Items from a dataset

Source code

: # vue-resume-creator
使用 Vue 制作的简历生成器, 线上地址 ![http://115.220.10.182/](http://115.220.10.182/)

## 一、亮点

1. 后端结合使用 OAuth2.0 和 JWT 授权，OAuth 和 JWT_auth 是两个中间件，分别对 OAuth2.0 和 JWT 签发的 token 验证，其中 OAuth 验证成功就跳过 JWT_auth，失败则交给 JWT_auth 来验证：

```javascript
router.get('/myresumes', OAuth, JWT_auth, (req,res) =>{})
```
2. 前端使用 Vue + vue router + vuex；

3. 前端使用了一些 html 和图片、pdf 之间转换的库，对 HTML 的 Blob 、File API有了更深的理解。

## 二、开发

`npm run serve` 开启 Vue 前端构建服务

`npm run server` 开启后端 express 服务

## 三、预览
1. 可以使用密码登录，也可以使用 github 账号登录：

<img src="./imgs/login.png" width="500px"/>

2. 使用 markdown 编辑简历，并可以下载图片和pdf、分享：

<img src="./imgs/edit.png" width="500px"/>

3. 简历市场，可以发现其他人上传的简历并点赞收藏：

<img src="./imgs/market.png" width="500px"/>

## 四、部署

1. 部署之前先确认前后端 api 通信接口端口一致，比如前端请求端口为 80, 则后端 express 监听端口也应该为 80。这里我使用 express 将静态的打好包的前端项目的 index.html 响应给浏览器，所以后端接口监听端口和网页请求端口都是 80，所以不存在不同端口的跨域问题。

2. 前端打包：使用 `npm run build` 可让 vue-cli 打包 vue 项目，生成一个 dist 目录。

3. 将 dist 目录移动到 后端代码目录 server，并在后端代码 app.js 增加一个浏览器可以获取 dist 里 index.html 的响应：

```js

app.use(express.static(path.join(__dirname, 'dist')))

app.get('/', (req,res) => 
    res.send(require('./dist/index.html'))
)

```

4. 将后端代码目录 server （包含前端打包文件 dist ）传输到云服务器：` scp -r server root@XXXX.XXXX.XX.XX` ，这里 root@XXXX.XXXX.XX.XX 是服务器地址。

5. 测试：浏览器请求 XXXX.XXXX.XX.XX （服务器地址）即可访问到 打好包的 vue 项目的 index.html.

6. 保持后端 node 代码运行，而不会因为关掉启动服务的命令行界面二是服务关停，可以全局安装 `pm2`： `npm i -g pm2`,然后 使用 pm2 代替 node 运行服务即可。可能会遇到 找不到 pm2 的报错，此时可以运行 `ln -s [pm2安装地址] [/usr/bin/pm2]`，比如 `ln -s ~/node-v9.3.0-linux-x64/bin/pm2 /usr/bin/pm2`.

_About this task_
The data must be given again in full, exactly as written.

_Response area_
Source code

: # vue-resume-creator
使用 Vue 制作的简历生成器, 线上地址 ![http://115.220.10.182/](http://115.220.10.182/)

## 一、亮点

1. 后端结合使用 OAuth2.0 和 JWT 授权，OAuth 和 JWT_auth 是两个中间件，分别对 OAuth2.0 和 JWT 签发的 token 验证，其中 OAuth 验证成功就跳过 JWT_auth，失败则交给 JWT_auth 来验证：

```javascript
router.get('/myresumes', OAuth, JWT_auth, (req,res) =>{})
```
2. 前端使用 Vue + vue router + vuex；

3. 前端使用了一些 html 和图片、pdf 之间转换的库，对 HTML 的 Blob 、File API有了更深的理解。

## 二、开发

`npm run serve` 开启 Vue 前端构建服务

`npm run server` 开启后端 express 服务

## 三、预览
1. 可以使用密码登录，也可以使用 github 账号登录：

<img src="./imgs/login.png" width="500px"/>

2. 使用 markdown 编辑简历，并可以下载图片和pdf、分享：

<img src="./imgs/edit.png" width="500px"/>

3. 简历市场，可以发现其他人上传的简历并点赞收藏：

<img src="./imgs/market.png" width="500px"/>

## 四、部署

1. 部署之前先确认前后端 api 通信接口端口一致，比如前端请求端口为 80, 则后端 express 监听端口也应该为 80。这里我使用 express 将静态的打好包的前端项目的 index.html 响应给浏览器，所以后端接口监听端口和网页请求端口都是 80，所以不存在不同端口的跨域问题。

2. 前端打包：使用 `npm run build` 可让 vue-cli 打包 vue 项目，生成一个 dist 目录。

3. 将 dist 目录移动到 后端代码目录 server，并在后端代码 app.js 增加一个浏览器可以获取 dist 里 index.html 的响应：

```js

app.use(express.static(path.join(__dirname, 'dist')))

app.get('/', (req,res) => 
    res.send(require('./dist/index.html'))
)

```

4. 将后端代码目录 server （包含前端打包文件 dist ）传输到云服务器：` scp -r server root@XXXX.XXXX.XX.XX` ，这里 root@XXXX.XXXX.XX.XX 是服务器地址。

5. 测试：浏览器请求 XXXX.XXXX.XX.XX （服务器地址）即可访问到 打好包的 vue 项目的 index.html.

6. 保持后端 node 代码运行，而不会因为关掉启动服务的命令行界面二是服务关停，可以全局安装 `pm2`： `npm i -g pm2`,然后 使用 pm2 代替 node 运行服务即可。可能会遇到 找不到 pm2 的报错，此时可以运行 `ln -s [pm2安装地址] [/usr/bin/pm2]`，比如 `ln -s ~/node-v9.3.0-linux-x64/bin/pm2 /usr/bin/pm2`.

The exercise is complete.